Editor’s Note: On the eve of the 150th anniversary of his birth, we asked the communists from different countries to express their attitude to the great leader of the world proletariat and to talk about the relevance of Lenin’s heritage today.
We sincerely thank the Secretary General of the Communist Party of Britain, Comrade Robert Griffiths, for his answering the questions from the editors of prometej.info, and we wish the British Communists success in their struggle for a brighter future for the working people!
What is the significance of the personality of Lenin for you?
Personally, Lenin embodied the determination, courage and incorruptibility of communist revolutionaries which I admired years before deciding to join the Communist Party in Britain. He also upheld the revolutionary-democratic practice of fierce, honest and principled polemic without allowing political differences to descend into personal vendettas or punitive, repressive action against those on the left and in the working-class and revolutionary movements who took a different view to his own.
His political and theoretical writings also had a substantial impact on me — as on millions of people around the world — in the formation of my own socialist outlook. They helped me draw conclusions from my own early political experience and affiliations which steered me towards Marxism and the international communist movement. I had a particular interest in the social-democratic reformism in the British labour movement and — as a Welsh-speaking member of a national and linguistic minority in Britain — in the national question. Again, Lenin's writings provided the theoretical foundation and framework which pointed towards a strategic course of action that would avoid the errors of both ultra-leftism and nationalist chauvinism.
Obviously, his role as the primary leader of the Great October Socialist Revolution and his approach to the tactics and strategy of state power and working-class internationalism have educated and inspired me as well as many millions of other people around the world.
Do you think Lenin's works are relevant to the modern world?
They retain a freshness, vitality and relevance that repays prolific re-reading and discussion. They contain invaluable information, analysis and conclusions on questions such as the content and significance of Marxism, Social Democracy, imperialism, national liberation, democratic reforms (and «imperialist economism»), strategic alliances, the revolutionary party and much else besides. These are still broadly applicable today.

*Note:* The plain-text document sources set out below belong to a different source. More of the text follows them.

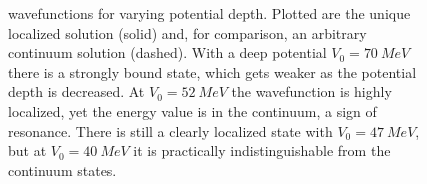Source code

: \documentclass[../main/report.tex]{subfiles}
\begin{document}

\begin{figure}
  \caption{
     wavefunctions for varying potential depth. 
    Plotted are the unique localized solution (solid) and, for comparison, an arbitrary continuum solution (dashed).
    With a deep potential $V_0 = \SI{70}{MeV}$ there is a strongly bound state, which gets weaker as the potential depth is decreased.
    At $V_0 = \SI{52}{MeV}$ the wavefunction is highly localized, yet the energy value is in the continuum, a sign of resonance.
    There is still a clearly localized state with $V_0 = \SI{47}{MeV}$, but at $V_0 = \SI{40}{MeV}$ it is practically indistinguishable from the continuum states.
  } 
  \label{fig:wavefunctions}
  \end{figure}


\end{document}
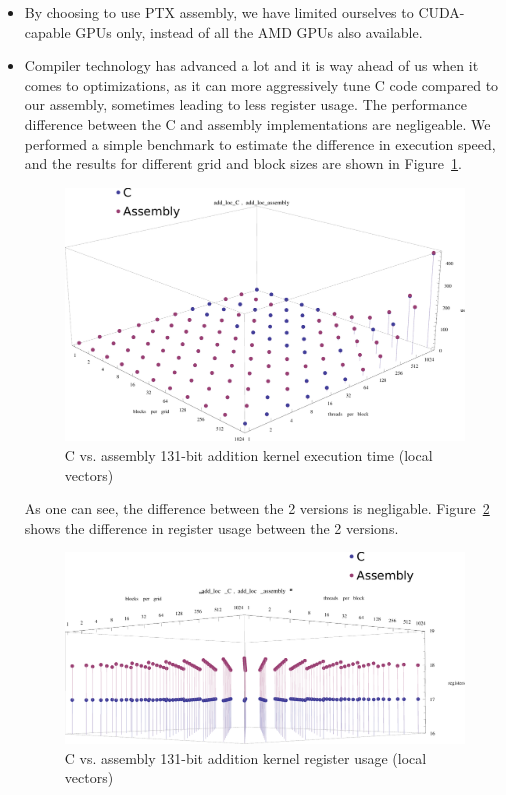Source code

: \documentclass[10pt, a4paper]{report}
\begin{document}
\begin{itemize}
\item By choosing to use PTX assembly, we have limited ourselves to CUDA-capable
GPUs only, instead of all the AMD GPUs also available.
\item Compiler technology has advanced a lot and it is way ahead of us when it
comes to optimizations, as it can more aggressively tune C code compared to
our assembly, sometimes leading to less register usage.
The performance difference between the C and assembly implementations are
negligeable.
We performed a simple benchmark to estimate the difference in execution speed,
and the results for different grid and block sizes are shown in
Figure~\ref{fig:assembly_vs_c_loc_kepler_131_duration}.

\begin{figure}[h]
\centering
\includegraphics[scale=0.4]{figs/assembly_vs_c_loc_kepler_131_duration}
\caption{C vs. assembly 131-bit addition kernel execution time (local vectors)}
\label{fig:assembly_vs_c_loc_kepler_131_duration}
\end{figure}

As one can see, the difference between the 2 versions is negligable.
Figure~\ref{fig:assembly_vs_c_loc_kepler_131_registers} shows the difference in
register usage between the 2 versions.

\begin{figure}[h]
\centering
\includegraphics[scale=0.4]{figs/assembly_vs_c_loc_kepler_131_registers}
\caption{C vs. assembly 131-bit addition kernel register usage (local vectors)}
\label{fig:assembly_vs_c_loc_kepler_131_registers}
\end{figure}


\end{itemize}
\end{document}
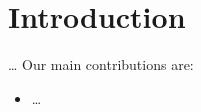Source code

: \chapter{Introduction}\label{sec:introduction}

\ldots{}
Our main contributions are:
\begin{itemize}
    \item \ldots{}
\end{itemize}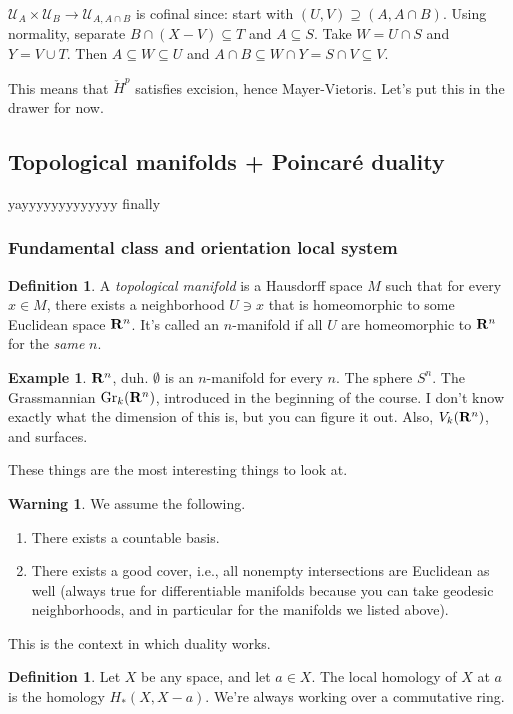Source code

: \documentclass{amsart}
\theoremstyle{theorem}
\theoremstyle{definition}
\newtheorem{definition}[theorem]{Definition}
\newtheorem{example}[theorem]{Example}
\newtheorem{warning}[theorem]{Warning}
\newcommand\cHH{\check{H}}
\begin{document}
$\mathcal{U}_A\times\mathcal{U}_B\to\mathcal{U}_{A,A\cap B}$ is cofinal since: start with $(U,V)\supseteq(A,A\cap B)$. Using normality, separate $B\cap(X-V)\subseteq T$ and $A\subseteq S$. Take $W=U\cap S$ and $Y=V\cup T$. Then $A\subseteq W\subseteq U$ and $A\cap B\subseteq W\cap Y=S\cap V\subseteq V$.

This means that $\cHH^p$ satisfies excision, hence Mayer-Vietoris. Let's put this in the drawer for now.
\subsection{Topological manifolds + Poincar\'{e} duality}
yayyyyyyyyyyyyy finally
\subsubsection{Fundamental class and orientation local system}
\begin{definition}
A \emph{topological manifold} is a Hausdorff space $M$ such that for every $x\in M$, there exists a neighborhood $U\ni x$ that is homeomorphic to some Euclidean space $\mathbf R^n$. It's called an $n$-manifold if all $U$ are homeomorphic to $\mathbf R^n$ for the \emph{same} $n$.
\end{definition}
\begin{example}
$\mathbf R^n$, duh. $\emptyset$ is an $n$-manifold for every $n$. The sphere $S^n$. The Grassmannian $\mathrm{Gr}_k(\mathbf R^n)$, introduced in the beginning of the course. I don't know exactly what the dimension of this is, but you can figure it out. Also, $V_k(\mathbf R^n)$, and surfaces.
\end{example}
These things are the most interesting things to look at.
\begin{warning}
We assume the following.
\begin{enumerate}
\item There exists a countable basis.
\item There exists a good cover, i.e., all nonempty intersections are Euclidean as well (always true for differentiable manifolds because you can take geodesic neighborhoods, and in particular for the manifolds we listed above).
\end{enumerate}
\end{warning}
This is the context in which duality works.
\begin{definition}
Let $X$ be any space, and let $a\in X$. The local homology of $X$ at $a$ is the homology $H_\ast(X,X-a)$. We're always working over a commutative ring.
\end{definition}
\end{document}

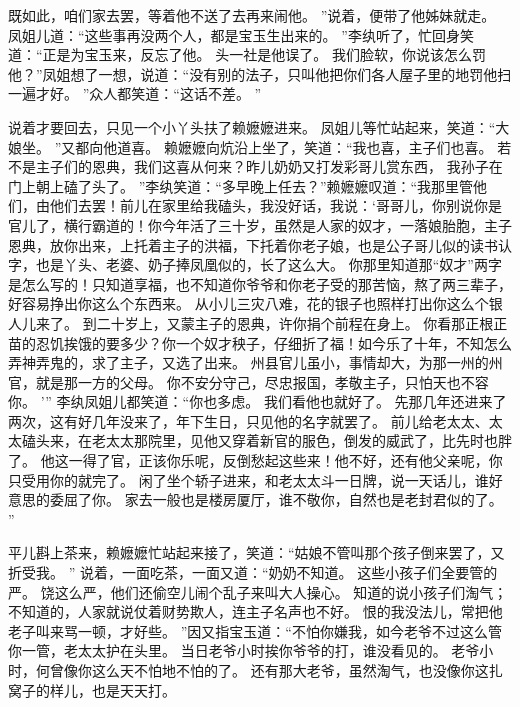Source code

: 既如此，咱们家去罢，等着他不送了去再来闹他。
”说着，便带了他姊妹就走。
凤姐儿道：“这些事再没两个人，都是宝玉生出来的。
”李纨听了，忙回身笑道：“正是为宝玉来，反忘了他。
头一社是他误了。
我们脸软，你说该怎么罚他？”凤姐想了一想，说道：“没有别的法子，只叫他把你们各人屋子里的地罚他扫一遍才好。
”众人都笑道：“这话不差。
”\par
说着才要回去，只见一个小丫头扶了赖嬷嬷进来。
凤姐儿等忙站起来，笑道：“大娘坐。
”又都向他道喜。
赖嬷嬷向炕沿上坐了，笑道：“我也喜，主子们也喜。
若不是主子们的恩典，我们这喜从何来？昨儿奶奶又打发彩哥儿赏东西，
我孙子在门上朝上磕了头了。
”李纨笑道：“多早晚上任去？”赖嬷嬷叹道：“我那里管他们，由他们去罢！前儿在家里给我磕头，我没好话，我说：‘哥哥儿，你别说你是官儿了，横行霸道的！你今年活了三十岁，虽然是人家的奴才，一落娘胎胞，主子恩典，放你出来，上托着主子的洪福，下托着你老子娘，也是公子哥儿似的读书认字，也是丫头、老婆、奶子捧凤凰似的，长了这么大。
你那里知道那“奴才”两字是怎么写的！只知道享福，也不知道你爷爷和你老子受的那苦恼，熬了两三辈子，好容易挣出你这么个东西来。
从小儿三灾八难，花的银子也照样打出你这么个银人儿来了。
到二十岁上，又蒙主子的恩典，许你捐个前程在身上。
你看那正根正苗的忍饥挨饿的要多少？你一个奴才秧子，仔细折了福！如今乐了十年，不知怎么弄神弄鬼的，求了主子，又选了出来。
州县官儿虽小，事情却大，为那一州的州官，就是那一方的父母。
你不安分守己，尽忠报国，孝敬主子，只怕天也不容你。
’”
李纨凤姐儿都笑道：“你也多虑。
我们看他也就好了。
先那几年还进来了两次，这有好几年没来了，年下生日，只见他的名字就罢了。
前儿给老太太、太太磕头来，在老太太那院里，见他又穿着新官的服色，倒发的威武了，比先时也胖了。
他这一得了官，正该你乐呢，反倒愁起这些来！他不好，还有他父亲呢，你只受用你的就完了。
闲了坐个轿子进来，和老太太斗一日牌，说一天话儿，谁好意思的委屈了你。
家去一般也是楼房厦厅，谁不敬你，自然也是老封君似的了。
”\par
平儿斟上茶来，赖嬷嬷忙站起来接了，笑道：“姑娘不管叫那个孩子倒来罢了，又折受我。
”
说着，一面吃茶，一面又道：“奶奶不知道。
这些小孩子们全要管的严。
饶这么严，他们还偷空儿闹个乱子来叫大人操心。
知道的说小孩子们淘气；不知道的，人家就说仗着财势欺人，连主子名声也不好。
恨的我没法儿，常把他老子叫来骂一顿，才好些。
”因又指宝玉道：“不怕你嫌我，如今老爷不过这么管你一管，老太太护在头里。
当日老爷小时挨你爷爷的打，谁没看见的。
老爷小时，何曾像你这么天不怕地不怕的了。
还有那大老爷，虽然淘气，也没像你这扎窝子的样儿，也是天天打。
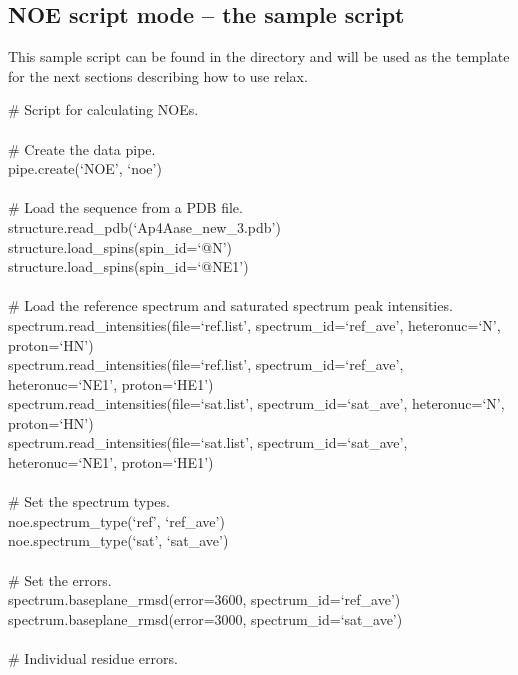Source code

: 
\subsection{NOE script mode -- the sample script}

This sample script can be found in the  directory and will be used as the template for the next sections describing how to use relax.

\begin{exampleenv}
\# Script for calculating NOEs. \\
 \\
\# Create the data pipe. \\
pipe.create(`NOE', `noe') \\
 \\
\# Load the sequence from a PDB file. \\
structure.read\_pdb(`Ap4Aase\_new\_3.pdb') \\
structure.load\_spins(spin\_id=`@N') \\
structure.load\_spins(spin\_id=`@NE1') \\
 \\
\# Load the reference spectrum and saturated spectrum peak intensities. \\
spectrum.read\_intensities(file=`ref.list', spectrum\_id=`ref\_ave', heteronuc=`N', proton=`HN') \\
spectrum.read\_intensities(file=`ref.list', spectrum\_id=`ref\_ave', heteronuc=`NE1', proton=`HE1') \\
spectrum.read\_intensities(file=`sat.list', spectrum\_id=`sat\_ave', heteronuc=`N', proton=`HN') \\
spectrum.read\_intensities(file=`sat.list', spectrum\_id=`sat\_ave', heteronuc=`NE1', proton=`HE1') \\
 \\
\# Set the spectrum types. \\
noe.spectrum\_type(`ref', `ref\_ave') \\
noe.spectrum\_type(`sat', `sat\_ave') \\
 \\
\# Set the errors. \\
spectrum.baseplane\_rmsd(error=3600, spectrum\_id=`ref\_ave') \\
spectrum.baseplane\_rmsd(error=3000, spectrum\_id=`sat\_ave') \\
 \\
\# Individual residue errors. \\

\end{exampleenv}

The mass but amorphous opposition to EU membership in Britain has largely been led by sections of the political right in Britain, deploying racist and xenophobic as well as democratic arguments, instead of being informed and led by the left on the basis of class-based left and progressive arguments
For example, most recently British political life has been convulsed by the issue of «Brexit» and Britain's relations with the European Union. Lenin's views on the impulse and likely trajectory of moves towards a «United States of Europe» remain as vital, relevant and prescient as ever. Unfortunately, the analysis and conclusions of his famous article «On the Slogan for a United States of Europe» (1915) have not been understood, let alone applied, by wide sections of the social-democratic and far left in Britain, or by the labour movement generally. This, in turn, has meant that all kinds of illusions in the alliance of imperialist states that is the EU have spread across the labour movement in Britain that few on the left have challenged, with the exception of the Communist Party of Britain and some — but only some — of our closest allies. As a result, the mass but amorphous opposition to EU membership in Britain has largely been led by sections of the political right in Britain, deploying racist and xenophobic as well as democratic arguments, instead of being informed and led by the left on the basis of class-based left and progressive arguments.
In the new battle over the future leadership of the main opposition Labour Party, whose anti-Brexit line lost working-class votes in many marginal constituencies, the question of adopting a «progressive patriotism» has arisen. Furthermore, there is mass support in Scotland for breaking away from Great Britain. Here again, Lenin's writings are invaluable if the left and the labour movement are to develop and adopt the right orientation to national sentiment and national rights. His essay «On the National Pride of the Great Russians» (1914) is a brilliant exposition of the case for a «progressive patriotism» that revolutionaries and internationalists should adopt, as against forms of «reactionary patriotism». His later views on national autonomy and federalism are directly relevant to the question of how socialists and Communists should approach the national question in relation to Scotland, Wales and — for that matter — Cornwall.
Do you have any events planned for the anniversary of Lenin?
The 150th anniversary of Lenin's birth will be marked in this coming April's edition of the Communist Party's theoretical and discussion journal, the Communist Review. It will republish R. Palme Dutt's essay «Leninism Lives» (1970) and carry a fresh article by the journal's editor Martin Levy on «Leninism, Democracy and Britain's Road to Socialism». The last is a reference to our party's programme, an updated edition of which will be published in March or April.
In partnership with Manifesto Press, the Communist Party will be publishing a new selection of Lenin's writings on Britain to mark the 150th anniversary. There will also be a series of three lectures at the Marx Memorial Library and Workers» School (where Lenin once edited «Iskra» while exiled in London) in April on the relevance today of Lenin's ideas on revolution, state power, the working-class movement and imperialism. Two of them will be delivered by one of our party's leading theoreticians, Jonathan White.
The Communist Party of Britain's aims and constitution define us as a party on the outlook of Marxism-Leninism. We take pride in both parts of that designation and will be highlighting and celebrating them both in the year ahead.